NIBRS data is available since 1991 so years prior to this have zero data on the site.
To be clear, a budget of $0 means that I don’t spend any money to host or maintain the site and that I’ve never received any money for the site. I do spend $12 a year to purchase the domain name crimedatatool.com.
Though the way to measure the number of months reported is actually fairly tricky, especially when it comes to small agencies with few crimes.
This is also relevant for the dozens (hundreds) of Covid and crime papers that (very stupidly) treat Covid as a national trend. Just because Covid restrictions tended to start nationally at around the same time (mid-March 2020) doesn’t mean that behavior changed equally across the country. And behavior seemed, from my observations in Philadelphia and Texas, to be more a function of local case rates than any rules in place.
Or just use my site.
Researchers should also follow this and look at crime outcomes in places other than Chicago, New York, and one of the other largest cities.
Large cities will almost always have more crimes than small cities, even if they’re in fact safer than small cities when adjusting for population.
I say women but the more precise wording is females of all ages.
An economist having the most popular paper is typical.

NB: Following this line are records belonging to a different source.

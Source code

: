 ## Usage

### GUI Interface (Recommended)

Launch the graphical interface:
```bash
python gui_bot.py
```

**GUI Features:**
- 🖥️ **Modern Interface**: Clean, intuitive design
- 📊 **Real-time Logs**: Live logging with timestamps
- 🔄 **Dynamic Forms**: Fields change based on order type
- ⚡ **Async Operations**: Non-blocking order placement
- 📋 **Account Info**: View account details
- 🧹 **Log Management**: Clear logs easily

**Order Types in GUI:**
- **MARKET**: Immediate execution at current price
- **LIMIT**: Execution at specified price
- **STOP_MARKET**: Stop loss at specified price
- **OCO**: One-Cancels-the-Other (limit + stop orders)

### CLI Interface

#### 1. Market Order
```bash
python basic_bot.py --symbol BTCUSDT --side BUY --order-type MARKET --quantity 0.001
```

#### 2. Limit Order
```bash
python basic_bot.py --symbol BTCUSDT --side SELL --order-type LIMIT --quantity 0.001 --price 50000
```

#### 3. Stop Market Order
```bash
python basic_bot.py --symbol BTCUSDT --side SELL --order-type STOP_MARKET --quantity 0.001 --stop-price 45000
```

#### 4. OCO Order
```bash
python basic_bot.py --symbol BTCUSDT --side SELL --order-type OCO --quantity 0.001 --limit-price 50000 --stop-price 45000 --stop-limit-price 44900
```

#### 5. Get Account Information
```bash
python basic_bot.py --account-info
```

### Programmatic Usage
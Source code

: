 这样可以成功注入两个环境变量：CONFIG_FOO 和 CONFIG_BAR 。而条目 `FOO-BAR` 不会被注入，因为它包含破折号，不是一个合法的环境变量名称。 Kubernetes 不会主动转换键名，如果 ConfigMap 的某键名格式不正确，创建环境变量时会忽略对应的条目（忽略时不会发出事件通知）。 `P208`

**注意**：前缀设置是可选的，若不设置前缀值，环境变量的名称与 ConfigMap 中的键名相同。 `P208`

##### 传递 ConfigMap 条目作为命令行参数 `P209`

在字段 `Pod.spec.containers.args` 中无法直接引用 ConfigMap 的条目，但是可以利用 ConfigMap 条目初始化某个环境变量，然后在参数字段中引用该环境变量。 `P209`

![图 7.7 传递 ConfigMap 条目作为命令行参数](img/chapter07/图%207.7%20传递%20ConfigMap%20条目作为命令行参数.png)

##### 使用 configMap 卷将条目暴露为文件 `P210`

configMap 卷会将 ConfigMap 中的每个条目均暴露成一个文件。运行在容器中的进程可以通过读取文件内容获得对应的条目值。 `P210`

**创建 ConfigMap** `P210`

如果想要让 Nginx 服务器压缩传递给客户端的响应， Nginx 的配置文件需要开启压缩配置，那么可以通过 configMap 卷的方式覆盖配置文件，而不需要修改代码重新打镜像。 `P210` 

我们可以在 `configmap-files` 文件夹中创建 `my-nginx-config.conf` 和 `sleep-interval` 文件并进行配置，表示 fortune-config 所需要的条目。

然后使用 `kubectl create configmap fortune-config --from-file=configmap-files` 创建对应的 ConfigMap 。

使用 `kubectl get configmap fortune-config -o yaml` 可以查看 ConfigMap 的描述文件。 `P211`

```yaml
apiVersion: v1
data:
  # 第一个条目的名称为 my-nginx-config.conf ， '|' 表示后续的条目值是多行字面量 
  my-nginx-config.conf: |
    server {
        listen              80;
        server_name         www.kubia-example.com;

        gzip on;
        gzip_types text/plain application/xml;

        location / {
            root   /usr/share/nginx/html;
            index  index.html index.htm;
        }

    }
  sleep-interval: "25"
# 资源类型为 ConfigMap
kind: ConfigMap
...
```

Or at least the researchers willing to talk to reporters and give explanations aren’t.
To be fair, they have a 100% acceptance policy, so no standards at all.
And please note that I’m not saying that any proposed explanations are right or wrong. I really don’t care. I care about supporting claims with evidence. That should be the absolute lowest standard to explain anything in a news article.
It probably rare is.
This is a pet peeve of mine because I prefer that researchers deal in fact and not guesses or hunches.
As an aside, if any major criminal justice funder wants to solve the problem of having to wait for FBI data, having funding to gather, clean, and standardize the data that is public is really low-hanging fruit. I think people don’t do it because it is such a hassle to do and there’s no real reward to doing so.
Note the single-year comparison.
I don’t want to get into the fight about who is responsible for how much missing data is available - and people seem to mostly put the blame on the FBI for switching to NIBRS starting in 2021, during Covid. But I will say that NIBRS data has existed since 1991 so every agency in the country had a full 30 years to transition over, and the FBI announced in 2016 their start of 2021 deadline.
One thing I’ve been struck by when reading news articles about the FBI data release is how incredibly uncritical - bordering on naive - many reporters are about this data. There are so many flaws with crime data and reading these articles will tell you none of them.
Most of the field of criminology has taken these studies to heart and largely avoids using county-level data - other fields such as economics have ignored it.
2020 had more missing data than normal but not very much and it still used UCR data as an accepted source, so the data release was very similar to previous years. Crime trends certainly differed from previous years but the data release itself - that is, how much data was missing, what the sources of the data were, and how the FBI reported it - was normal.
If you think that the primary goal of crime reporting is actually entertainment and to sell advertising space, I appreciate your cynicism. Welcome to the club.
Historically means since the 1960s which is the earliest year available for UCR data in a machine-readable format.